Exercise description - Note each line of the entries that includes "wierzchołków". Then copy those lines.

Records -
Content starts

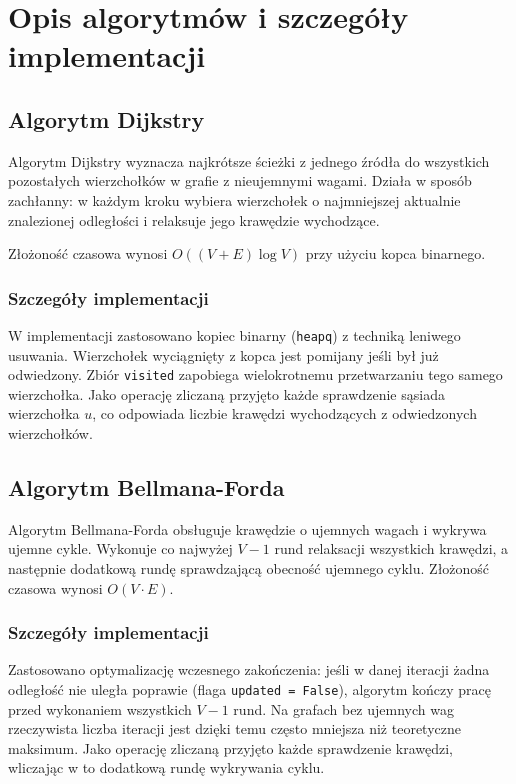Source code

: \documentclass[12pt,a4paper]{article}
\begin{document}
\section{Opis algorytmów i szczegóły implementacji}

\subsection{Algorytm Dijkstry}

Algorytm Dijkstry wyznacza najkrótsze ścieżki z jednego źródła do wszystkich pozostałych wierzchołków w grafie z nieujemnymi wagami. Działa w sposób zachłanny: w każdym kroku wybiera wierzchołek o najmniejszej aktualnie znalezionej odległości i relaksuje jego krawędzie wychodzące.

Złożoność czasowa wynosi $O((V + E) \log V)$ przy użyciu kopca binarnego.

\subsubsection*{Szczegóły implementacji}

W implementacji zastosowano kopiec binarny (\texttt{heapq}) z techniką leniwego usuwania. Wierzchołek wyciągnięty z kopca jest pomijany jeśli był już odwiedzony. Zbiór \texttt{visited} zapobiega wielokrotnemu przetwarzaniu tego samego wierzchołka. Jako operację zliczaną przyjęto każde sprawdzenie sąsiada wierzchołka $u$, co odpowiada liczbie krawędzi wychodzących z odwiedzonych wierzchołków.

\subsection{Algorytm Bellmana-Forda}

Algorytm Bellmana-Forda obsługuje krawędzie o ujemnych wagach i wykrywa ujemne cykle. Wykonuje co najwyżej $V - 1$ rund relaksacji wszystkich krawędzi, a następnie dodatkową rundę sprawdzającą obecność ujemnego cyklu. Złożoność czasowa wynosi $O(V \cdot E)$.

\subsubsection*{Szczegóły implementacji}

Zastosowano optymalizację wczesnego zakończenia: jeśli w danej iteracji żadna odległość nie uległa poprawie (flaga \texttt{updated = False}), algorytm kończy pracę przed wykonaniem wszystkich $V-1$ rund. Na grafach bez ujemnych wag rzeczywista liczba iteracji jest dzięki temu często mniejsza niż teoretyczne maksimum. Jako operację zliczaną przyjęto każde sprawdzenie krawędzi, wliczając w to dodatkową rundę wykrywania cyklu.
\end{document}
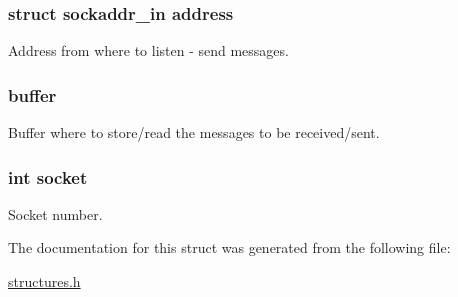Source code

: \subsubsection[{\texorpdfstring{address}{address}}]{\setlength{\rightskip}{0pt plus 5cm}struct sockaddr\+\_\+in address}\hypertarget{struct_m_c_m__thread_struct_a367491879e8ce396250c54956bc6ed5e}{}\label{struct_m_c_m__thread_struct_a367491879e8ce396250c54956bc6ed5e}


Address from where to listen -\/ send messages. 

\subsubsection[{\texorpdfstring{buffer}{buffer}}]{ buffer}\hypertarget{struct_m_c_m__thread_struct_a626d3f45fb464f829c4fc7b78d2b98bf}{}\label{struct_m_c_m__thread_struct_a626d3f45fb464f829c4fc7b78d2b98bf}


Buffer where to store/read the messages to be received/sent. 

\subsubsection[{\texorpdfstring{socket}{socket}}]{\setlength{\rightskip}{0pt plus 5cm}int socket}\hypertarget{struct_m_c_m__thread_struct_a3666576f6b88007cc7b8f26c7da596c8}{}\label{struct_m_c_m__thread_struct_a3666576f6b88007cc7b8f26c7da596c8}


Socket number. 



The documentation for this struct was generated from the following file\+:\begin{DoxyCompactItemize}
\item 
\hyperlink{structures_8h}{structures.\+h}\end{DoxyCompactItemize}

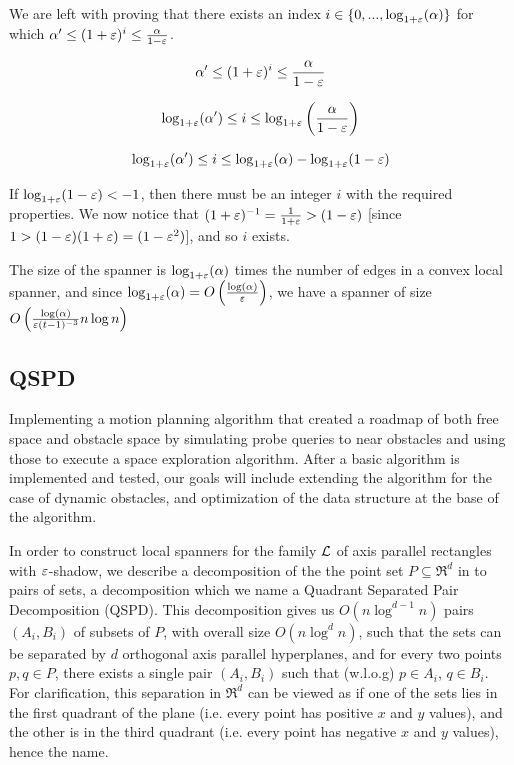 \documentclass[12pt]{article}%
\begin{document}
We are left with proving that there exists an index $i\in \{0,...,\log_{1+\varepsilon}(\alpha)\}$ for which $\alpha' \leq (1+\varepsilon)^i \leq \frac{\alpha}{1-\varepsilon}$.

$$\alpha' \leq (1+\varepsilon)^i \leq \frac{\alpha}{1-\varepsilon}$$

$$\log_{1+\varepsilon}(\alpha') \leq i \leq \log_{1+\varepsilon}\left(\frac{\alpha}{1-\varepsilon}\right)$$

$$\log_{1+\varepsilon}(\alpha') \leq i \leq \log_{1+\varepsilon}(\alpha) - \log_{1+\varepsilon}(1-\varepsilon)$$

If $\log_{1+\varepsilon}(1-\varepsilon)<-1$, then there must be an integer $i$ with the required properties. We now notice that $(1+\varepsilon)^{-1}=\frac{1}{1+\varepsilon}>(1-\varepsilon)$ [since $1>(1-\varepsilon)(1+\varepsilon)=(1-\varepsilon^2)$], and so $i$ exists.

The size of the spanner is $\log_{1+\varepsilon}(\alpha)$ times the number of edges in a convex local spanner, and since $\log_{1+\varepsilon}(\alpha)=O\left(\frac{\log(\alpha)}{\varepsilon}\right)$, we have a spanner of size $O\left(\frac{\log(\alpha)}{\varepsilon (t-1)^{-3}}n\log n\right)$

\subsection{QSPD}
Implementing a motion planning algorithm that created a roadmap of both free space and obstacle space by simulating probe queries to near obstacles and using those to execute a space exploration algorithm.
After a basic algorithm is implemented and tested, our goals will include extending the algorithm for the case of dynamic obstacles, and optimization of the data structure at the base of the algorithm.

In order to construct local spanners for the family $\mathcal{L}$ of axis parallel rectangles with $\varepsilon$-shadow, we describe a decomposition of the the point set $P\subseteq \Re^d$ in to pairs of sets, a decomposition which we name a Quadrant Separated Pair Decomposition (QSPD). This decomposition gives us $O(n\log^{d-1}n)$ pairs $(A_i,B_i)$ of subsets of $P$, with overall size $O(n\log^{d}n)$, such that the sets can be separated by $d$ orthogonal axis parallel hyperplanes, and for every two points $p,q\in P$, there exists a single pair $(A_i,B_i)$ such that (w.l.o.g) $p\in A_i$, $q\in B_i$. For clarification, this separation in $\Re^d$ can be viewed as if one of the sets lies in the first quadrant of the plane (i.e. every point has positive $x$ and $y$ values), and the other is in the third quadrant (i.e. every point has negative $x$ and $y$ values), hence the name.
\end{document}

Content ends

Answer to this problem -
Algorytm Dijkstry wyznacza najkrótsze ścieżki z jednego źródła do wszystkich pozostałych wierzchołków w grafie z nieujemnymi wagami. Działa w sposób zachłanny: w każdym kroku wybiera wierzchołek o najmniejszej aktualnie znalezionej odległości i relaksuje jego krawędzie wychodzące.
W implementacji zastosowano kopiec binarny (\texttt{heapq}) z techniką leniwego usuwania. Wierzchołek wyciągnięty z kopca jest pomijany jeśli był już odwiedzony. Zbiór \texttt{visited} zapobiega wielokrotnemu przetwarzaniu tego samego wierzchołka. Jako operację zliczaną przyjęto każde sprawdzenie sąsiada wierzchołka $u$, co odpowiada liczbie krawędzi wychodzących z odwiedzonych wierzchołków.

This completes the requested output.